Work task
In the records below, find the line that contains "现在再查看端口号，管理界面会变成你刚刚设定的端口，另外还会多出一个 DNS 服务的端口：", then write out that line and each one after it exactly, up to and including the last.

Supplied material
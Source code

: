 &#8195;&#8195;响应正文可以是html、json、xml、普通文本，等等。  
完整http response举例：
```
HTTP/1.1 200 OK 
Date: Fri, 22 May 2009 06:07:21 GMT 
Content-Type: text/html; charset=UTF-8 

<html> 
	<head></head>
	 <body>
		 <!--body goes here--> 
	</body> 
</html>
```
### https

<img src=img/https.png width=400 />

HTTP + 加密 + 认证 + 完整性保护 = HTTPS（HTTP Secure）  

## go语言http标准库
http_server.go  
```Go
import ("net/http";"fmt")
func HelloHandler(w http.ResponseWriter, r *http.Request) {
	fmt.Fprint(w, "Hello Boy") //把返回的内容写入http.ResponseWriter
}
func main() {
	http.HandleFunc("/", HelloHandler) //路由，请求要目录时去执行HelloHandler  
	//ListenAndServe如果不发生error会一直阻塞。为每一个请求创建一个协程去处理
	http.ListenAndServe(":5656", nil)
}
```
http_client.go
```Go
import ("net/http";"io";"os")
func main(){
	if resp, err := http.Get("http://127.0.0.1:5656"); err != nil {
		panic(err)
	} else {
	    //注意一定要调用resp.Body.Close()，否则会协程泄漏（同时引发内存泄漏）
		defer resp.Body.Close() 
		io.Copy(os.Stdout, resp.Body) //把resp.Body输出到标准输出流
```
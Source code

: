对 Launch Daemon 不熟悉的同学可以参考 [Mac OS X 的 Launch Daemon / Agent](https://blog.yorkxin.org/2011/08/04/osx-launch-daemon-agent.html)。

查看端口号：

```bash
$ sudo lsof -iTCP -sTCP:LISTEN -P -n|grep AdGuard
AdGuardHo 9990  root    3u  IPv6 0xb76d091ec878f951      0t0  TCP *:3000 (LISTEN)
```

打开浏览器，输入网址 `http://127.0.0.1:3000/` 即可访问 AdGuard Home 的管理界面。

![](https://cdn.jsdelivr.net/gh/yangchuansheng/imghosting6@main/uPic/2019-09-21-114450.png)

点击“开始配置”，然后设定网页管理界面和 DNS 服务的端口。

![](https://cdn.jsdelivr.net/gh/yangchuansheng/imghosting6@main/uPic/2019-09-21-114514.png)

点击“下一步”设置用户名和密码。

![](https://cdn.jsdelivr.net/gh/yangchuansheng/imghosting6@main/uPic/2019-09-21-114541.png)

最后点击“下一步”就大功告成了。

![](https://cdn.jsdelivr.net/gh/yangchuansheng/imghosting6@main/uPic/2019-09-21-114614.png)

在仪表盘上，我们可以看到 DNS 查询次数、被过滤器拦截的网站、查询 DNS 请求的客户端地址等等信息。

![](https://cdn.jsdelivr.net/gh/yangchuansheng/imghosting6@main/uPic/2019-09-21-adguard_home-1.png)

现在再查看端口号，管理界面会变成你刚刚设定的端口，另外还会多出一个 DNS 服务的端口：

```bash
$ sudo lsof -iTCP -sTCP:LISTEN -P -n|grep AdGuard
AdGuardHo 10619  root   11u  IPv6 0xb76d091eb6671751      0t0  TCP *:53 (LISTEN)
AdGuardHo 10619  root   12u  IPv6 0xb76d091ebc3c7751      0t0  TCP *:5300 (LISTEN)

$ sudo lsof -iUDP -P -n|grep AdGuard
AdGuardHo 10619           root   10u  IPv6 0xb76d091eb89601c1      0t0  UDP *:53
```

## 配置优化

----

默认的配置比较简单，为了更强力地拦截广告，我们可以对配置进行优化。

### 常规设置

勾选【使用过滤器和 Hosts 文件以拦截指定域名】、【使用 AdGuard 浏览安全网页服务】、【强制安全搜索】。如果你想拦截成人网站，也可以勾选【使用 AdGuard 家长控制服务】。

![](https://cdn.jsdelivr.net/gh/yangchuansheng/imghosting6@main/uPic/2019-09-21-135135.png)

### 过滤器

Solution
现在再查看端口号，管理界面会变成你刚刚设定的端口，另外还会多出一个 DNS 服务的端口：

```bash
$ sudo lsof -iTCP -sTCP:LISTEN -P -n|grep AdGuard
AdGuardHo 10619  root   11u  IPv6 0xb76d091eb6671751      0t0  TCP *:53 (LISTEN)
AdGuardHo 10619  root   12u  IPv6 0xb76d091ebc3c7751      0t0  TCP *:5300 (LISTEN)

$ sudo lsof -iUDP -P -n|grep AdGuard
AdGuardHo 10619           root   10u  IPv6 0xb76d091eb89601c1      0t0  UDP *:53
```

## 配置优化

----

默认的配置比较简单，为了更强力地拦截广告，我们可以对配置进行优化。

### 常规设置

勾选【使用过滤器和 Hosts 文件以拦截指定域名】、【使用 AdGuard 浏览安全网页服务】、【强制安全搜索】。如果你想拦截成人网站，也可以勾选【使用 AdGuard 家长控制服务】。

![](https://cdn.jsdelivr.net/gh/yangchuansheng/imghosting6@main/uPic/2019-09-21-135135.png)

### 过滤器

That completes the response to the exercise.